“This is not for me. This is for Mr. Hastings. Who sorted the letters?”

“Mr. Hastings, I believe, sir, as usual.”

“What made him put his own letter into the rack?” muttered George to himself. He went about the office; went into the private room and searched his own table. No, there was no letter for him. Mr. Hurde remembered that Mr. George Godolphin had been put out in the morning by not receiving an expected letter.

George looked at his watch. “There’s no time to go to Verrall’s,” he thought. “And he would be starting to come here by the time I reached the Folly.”

Up to his own room to dress, which was not a long process. He then entered his wife’s boudoir.

“Drawing still, Maria?”

She looked up with a bright glance. “I have been so industrious! I have been drawing nearly all day. See! I have nearly finished this.”

George stood by the table listlessly, his thoughts preoccupied: not pleasantly preoccupied, either. Presently he began turning over the old sketches in Maria’s portfolio.
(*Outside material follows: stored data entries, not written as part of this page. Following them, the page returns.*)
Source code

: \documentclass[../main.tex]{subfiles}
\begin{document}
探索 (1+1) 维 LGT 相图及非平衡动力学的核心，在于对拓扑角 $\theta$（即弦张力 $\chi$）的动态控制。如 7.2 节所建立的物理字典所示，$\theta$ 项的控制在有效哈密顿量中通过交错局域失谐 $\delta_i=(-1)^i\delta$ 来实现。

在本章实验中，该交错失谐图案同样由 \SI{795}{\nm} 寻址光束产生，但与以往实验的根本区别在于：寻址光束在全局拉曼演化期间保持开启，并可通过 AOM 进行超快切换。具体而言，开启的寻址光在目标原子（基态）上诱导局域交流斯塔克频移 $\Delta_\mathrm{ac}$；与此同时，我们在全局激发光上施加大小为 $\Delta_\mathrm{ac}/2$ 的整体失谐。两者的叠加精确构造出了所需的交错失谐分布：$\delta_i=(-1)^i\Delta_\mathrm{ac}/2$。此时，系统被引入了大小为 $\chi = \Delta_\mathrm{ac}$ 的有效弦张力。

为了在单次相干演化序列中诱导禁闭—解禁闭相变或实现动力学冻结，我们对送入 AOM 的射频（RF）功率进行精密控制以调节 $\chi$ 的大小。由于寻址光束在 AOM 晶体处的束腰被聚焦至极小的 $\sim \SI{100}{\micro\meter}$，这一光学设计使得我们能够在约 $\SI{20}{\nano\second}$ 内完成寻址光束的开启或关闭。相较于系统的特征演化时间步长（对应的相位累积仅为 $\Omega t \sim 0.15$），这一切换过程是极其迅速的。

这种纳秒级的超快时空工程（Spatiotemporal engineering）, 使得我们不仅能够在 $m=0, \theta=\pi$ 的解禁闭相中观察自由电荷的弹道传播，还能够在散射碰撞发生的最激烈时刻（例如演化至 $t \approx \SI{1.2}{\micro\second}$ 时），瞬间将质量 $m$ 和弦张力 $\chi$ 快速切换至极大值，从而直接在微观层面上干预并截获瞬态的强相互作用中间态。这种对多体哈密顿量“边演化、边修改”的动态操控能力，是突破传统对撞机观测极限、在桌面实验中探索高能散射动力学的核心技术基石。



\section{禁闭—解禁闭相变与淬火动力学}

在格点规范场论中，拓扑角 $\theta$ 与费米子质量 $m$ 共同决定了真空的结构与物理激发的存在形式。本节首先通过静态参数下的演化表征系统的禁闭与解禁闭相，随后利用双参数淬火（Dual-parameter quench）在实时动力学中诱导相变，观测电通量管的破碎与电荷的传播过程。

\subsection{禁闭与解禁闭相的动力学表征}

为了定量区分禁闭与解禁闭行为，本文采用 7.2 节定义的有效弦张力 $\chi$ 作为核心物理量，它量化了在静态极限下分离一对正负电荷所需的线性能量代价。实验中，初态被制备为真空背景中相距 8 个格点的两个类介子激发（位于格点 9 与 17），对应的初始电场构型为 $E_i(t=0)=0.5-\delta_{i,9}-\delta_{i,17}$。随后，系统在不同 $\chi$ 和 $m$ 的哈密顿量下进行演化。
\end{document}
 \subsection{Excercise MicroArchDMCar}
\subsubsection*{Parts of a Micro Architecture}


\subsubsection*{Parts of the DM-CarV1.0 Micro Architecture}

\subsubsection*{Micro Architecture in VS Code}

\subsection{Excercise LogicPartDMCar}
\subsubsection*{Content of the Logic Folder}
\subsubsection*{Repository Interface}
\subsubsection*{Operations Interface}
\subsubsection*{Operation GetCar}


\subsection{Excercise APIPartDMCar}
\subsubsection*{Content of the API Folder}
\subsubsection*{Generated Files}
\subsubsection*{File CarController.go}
Maria left her seat, and stood by her husband, her arm round his neck. He was now sitting sideways on a chair.

“I put some of these drawings into the portfolio this morning,” she observed. “I found them in a box in the lumber-room. They had not been disinterred, I do believe, since they came here from the Rectory. Do you remember that one, George?”

He took up the sketch she pointed to. A few moments, and then recollection flashed over him. “It is a scene near Broomhead. That is Bray’s cottage.”